My female sporting idol is Paula Radcliffe. I believe the achievements she has made in her sport are significant, given how dominated the races tend to be by the Ethiopians/Kenyans.

The extent of her ability can still be seen as her record for marathon still stands, which I think shows how remarkable an achievement it is.

I think her attitude and racing achievements will be an inspiration to many female sportswomen.

National Junior Champion Maria Tsaptsinos:

You can’t deny how great Jess Ennis-Hill is and what she has achieved! I’ve watched her training a couple of times and the dedication and effort she puts in is just admirable.

Aside from her amazing sporting abilities, she has managed to start her own family and persevere with what she dreamed about and not letting her year out of sport stop her from carrying on (no male athlete stops doing what they love to have a family but sporting women have to – we have our own example within table tennis of the Drinkhalls)!

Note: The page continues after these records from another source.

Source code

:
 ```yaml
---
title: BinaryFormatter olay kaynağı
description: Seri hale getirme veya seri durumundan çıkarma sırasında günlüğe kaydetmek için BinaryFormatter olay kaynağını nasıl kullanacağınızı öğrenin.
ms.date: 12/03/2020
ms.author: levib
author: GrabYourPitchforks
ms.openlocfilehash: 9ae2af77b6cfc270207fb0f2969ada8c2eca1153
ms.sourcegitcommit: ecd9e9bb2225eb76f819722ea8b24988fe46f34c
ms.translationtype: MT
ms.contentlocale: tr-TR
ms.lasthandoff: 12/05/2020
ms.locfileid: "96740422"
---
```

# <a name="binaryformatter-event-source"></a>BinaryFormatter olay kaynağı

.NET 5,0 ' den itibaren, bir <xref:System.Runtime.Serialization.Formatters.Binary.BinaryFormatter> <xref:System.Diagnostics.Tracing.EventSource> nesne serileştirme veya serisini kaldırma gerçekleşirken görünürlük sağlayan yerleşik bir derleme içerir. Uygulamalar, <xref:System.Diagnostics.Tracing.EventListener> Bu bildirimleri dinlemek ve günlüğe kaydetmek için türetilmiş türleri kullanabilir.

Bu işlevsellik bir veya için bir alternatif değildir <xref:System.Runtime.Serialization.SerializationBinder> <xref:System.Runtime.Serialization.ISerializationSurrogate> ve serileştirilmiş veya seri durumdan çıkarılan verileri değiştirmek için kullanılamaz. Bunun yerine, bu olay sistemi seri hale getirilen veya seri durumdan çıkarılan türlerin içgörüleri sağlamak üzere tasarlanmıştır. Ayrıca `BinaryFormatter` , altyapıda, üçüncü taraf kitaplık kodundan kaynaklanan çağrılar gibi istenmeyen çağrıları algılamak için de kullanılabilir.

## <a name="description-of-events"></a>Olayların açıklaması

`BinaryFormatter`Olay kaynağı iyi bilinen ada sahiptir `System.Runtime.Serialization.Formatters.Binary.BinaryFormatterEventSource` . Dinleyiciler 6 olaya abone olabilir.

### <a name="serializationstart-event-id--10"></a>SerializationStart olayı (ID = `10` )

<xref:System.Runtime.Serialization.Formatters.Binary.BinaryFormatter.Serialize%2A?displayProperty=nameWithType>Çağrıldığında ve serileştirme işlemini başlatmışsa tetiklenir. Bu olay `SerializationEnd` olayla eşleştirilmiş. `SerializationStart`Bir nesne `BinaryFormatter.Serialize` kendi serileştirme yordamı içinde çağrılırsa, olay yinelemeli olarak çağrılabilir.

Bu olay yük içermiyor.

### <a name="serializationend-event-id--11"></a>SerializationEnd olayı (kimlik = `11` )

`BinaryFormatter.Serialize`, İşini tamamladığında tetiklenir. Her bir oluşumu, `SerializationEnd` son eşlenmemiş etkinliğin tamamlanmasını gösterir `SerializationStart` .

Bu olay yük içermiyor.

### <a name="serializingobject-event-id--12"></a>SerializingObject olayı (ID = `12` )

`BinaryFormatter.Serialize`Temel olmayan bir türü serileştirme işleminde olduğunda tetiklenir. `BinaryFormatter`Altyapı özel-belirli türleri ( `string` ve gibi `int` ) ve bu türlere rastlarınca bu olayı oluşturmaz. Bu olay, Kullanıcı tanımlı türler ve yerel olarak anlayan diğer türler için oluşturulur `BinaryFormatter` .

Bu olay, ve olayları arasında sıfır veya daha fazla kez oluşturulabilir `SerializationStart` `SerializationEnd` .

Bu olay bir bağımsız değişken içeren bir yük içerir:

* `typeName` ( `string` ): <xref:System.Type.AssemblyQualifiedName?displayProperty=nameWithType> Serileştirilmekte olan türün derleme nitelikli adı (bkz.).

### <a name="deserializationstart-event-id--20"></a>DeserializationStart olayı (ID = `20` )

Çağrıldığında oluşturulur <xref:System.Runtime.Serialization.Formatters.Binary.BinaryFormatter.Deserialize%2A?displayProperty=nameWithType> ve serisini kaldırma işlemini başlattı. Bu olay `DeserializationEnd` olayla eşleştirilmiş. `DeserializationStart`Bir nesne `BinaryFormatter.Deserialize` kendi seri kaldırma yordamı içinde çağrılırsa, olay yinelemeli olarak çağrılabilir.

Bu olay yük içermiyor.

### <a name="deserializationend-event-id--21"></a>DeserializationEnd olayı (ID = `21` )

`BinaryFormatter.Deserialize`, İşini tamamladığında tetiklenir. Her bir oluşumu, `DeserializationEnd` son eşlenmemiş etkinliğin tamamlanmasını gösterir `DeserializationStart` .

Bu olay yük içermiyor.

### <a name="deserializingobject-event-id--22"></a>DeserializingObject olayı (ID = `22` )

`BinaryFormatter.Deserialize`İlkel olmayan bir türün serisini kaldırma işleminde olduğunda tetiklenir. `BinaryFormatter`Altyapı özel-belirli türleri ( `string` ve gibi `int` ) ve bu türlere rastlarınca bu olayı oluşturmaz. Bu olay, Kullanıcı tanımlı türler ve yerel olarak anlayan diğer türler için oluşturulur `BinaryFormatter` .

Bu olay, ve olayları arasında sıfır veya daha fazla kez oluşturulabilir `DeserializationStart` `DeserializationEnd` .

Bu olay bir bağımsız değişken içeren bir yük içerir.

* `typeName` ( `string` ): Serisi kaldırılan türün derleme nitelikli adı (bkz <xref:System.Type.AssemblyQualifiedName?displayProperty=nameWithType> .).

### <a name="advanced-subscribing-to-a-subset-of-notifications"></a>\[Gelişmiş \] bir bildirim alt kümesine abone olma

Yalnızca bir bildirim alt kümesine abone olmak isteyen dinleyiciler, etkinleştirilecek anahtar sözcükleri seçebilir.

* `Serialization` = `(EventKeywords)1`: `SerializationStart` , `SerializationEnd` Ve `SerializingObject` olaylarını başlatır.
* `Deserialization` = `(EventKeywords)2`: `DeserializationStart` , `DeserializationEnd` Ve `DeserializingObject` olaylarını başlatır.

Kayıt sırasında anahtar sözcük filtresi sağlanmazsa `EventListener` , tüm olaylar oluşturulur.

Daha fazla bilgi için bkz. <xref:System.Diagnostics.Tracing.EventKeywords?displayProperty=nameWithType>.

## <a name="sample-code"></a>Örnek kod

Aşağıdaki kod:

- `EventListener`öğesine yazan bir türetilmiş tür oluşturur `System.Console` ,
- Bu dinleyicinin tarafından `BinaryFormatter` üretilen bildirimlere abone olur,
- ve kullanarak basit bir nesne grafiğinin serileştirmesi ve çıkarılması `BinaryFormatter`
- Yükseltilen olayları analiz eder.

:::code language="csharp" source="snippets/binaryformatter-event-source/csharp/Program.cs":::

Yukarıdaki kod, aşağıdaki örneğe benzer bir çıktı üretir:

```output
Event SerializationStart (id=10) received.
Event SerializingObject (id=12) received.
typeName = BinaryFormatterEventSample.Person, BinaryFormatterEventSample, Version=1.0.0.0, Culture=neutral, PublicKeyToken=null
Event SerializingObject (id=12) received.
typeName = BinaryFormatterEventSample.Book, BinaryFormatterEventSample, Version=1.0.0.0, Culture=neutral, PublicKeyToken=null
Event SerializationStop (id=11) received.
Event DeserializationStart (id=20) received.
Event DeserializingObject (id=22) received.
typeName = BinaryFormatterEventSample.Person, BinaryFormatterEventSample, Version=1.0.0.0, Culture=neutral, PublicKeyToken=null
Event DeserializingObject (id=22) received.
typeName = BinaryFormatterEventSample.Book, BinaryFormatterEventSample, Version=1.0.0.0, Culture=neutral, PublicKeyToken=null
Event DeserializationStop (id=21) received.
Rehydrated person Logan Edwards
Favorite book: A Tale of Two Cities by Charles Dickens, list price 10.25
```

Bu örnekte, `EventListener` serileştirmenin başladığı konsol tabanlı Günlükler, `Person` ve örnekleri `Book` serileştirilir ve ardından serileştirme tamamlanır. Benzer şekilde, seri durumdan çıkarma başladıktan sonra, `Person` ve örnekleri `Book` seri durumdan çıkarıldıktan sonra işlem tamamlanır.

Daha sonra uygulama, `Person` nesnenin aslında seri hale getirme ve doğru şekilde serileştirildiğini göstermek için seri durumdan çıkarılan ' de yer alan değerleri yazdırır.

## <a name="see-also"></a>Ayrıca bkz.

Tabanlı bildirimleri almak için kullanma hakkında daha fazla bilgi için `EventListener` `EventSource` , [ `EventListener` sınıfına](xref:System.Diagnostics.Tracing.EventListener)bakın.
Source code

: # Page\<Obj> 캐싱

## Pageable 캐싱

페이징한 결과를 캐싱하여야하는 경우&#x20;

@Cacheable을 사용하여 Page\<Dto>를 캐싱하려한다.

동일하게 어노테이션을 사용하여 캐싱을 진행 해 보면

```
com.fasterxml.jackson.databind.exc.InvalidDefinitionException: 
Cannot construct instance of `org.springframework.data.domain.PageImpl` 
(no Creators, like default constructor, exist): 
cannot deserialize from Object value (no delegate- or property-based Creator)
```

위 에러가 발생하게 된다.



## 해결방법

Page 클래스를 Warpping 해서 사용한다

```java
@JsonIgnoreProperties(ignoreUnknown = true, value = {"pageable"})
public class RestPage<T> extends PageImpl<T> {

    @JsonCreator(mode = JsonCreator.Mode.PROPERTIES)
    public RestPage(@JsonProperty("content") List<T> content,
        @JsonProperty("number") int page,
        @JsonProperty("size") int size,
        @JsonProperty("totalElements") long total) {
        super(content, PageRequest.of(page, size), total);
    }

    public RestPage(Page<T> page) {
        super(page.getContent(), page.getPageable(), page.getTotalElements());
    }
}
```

Another way in which Jess Ennis inspires me to be a better athlete is the way she handles the huge amount of pressure that is put upon her by social media. This was very evident for the London 2012 Olympics, where she was the poster girl and everyone was talking about her – but she didn’t make any mistakes under the pressure, she kept cool, calm and collected and managed to seal victory – which was fabulous to watch.

Ennis-Hill herself is also a big champion of Women’s Sport Week. She said: “For me, Women’s Sport Week is about highlighting to all girls and women the benefits of sport.

“Joining clubs and classes to take part in activity can have one of the most positive outcomes in your life. I met the most amazing friends at my first summer camp and they became friends for life.

“Taking part in sport is not about being an elite athlete, but about discovering the physical and mental benefits that come with being active. Most people feel amazing after exercise, even if it is challenging at the time, and an overall sense of wellbeing and self-confidence is worth every minute of the effort!”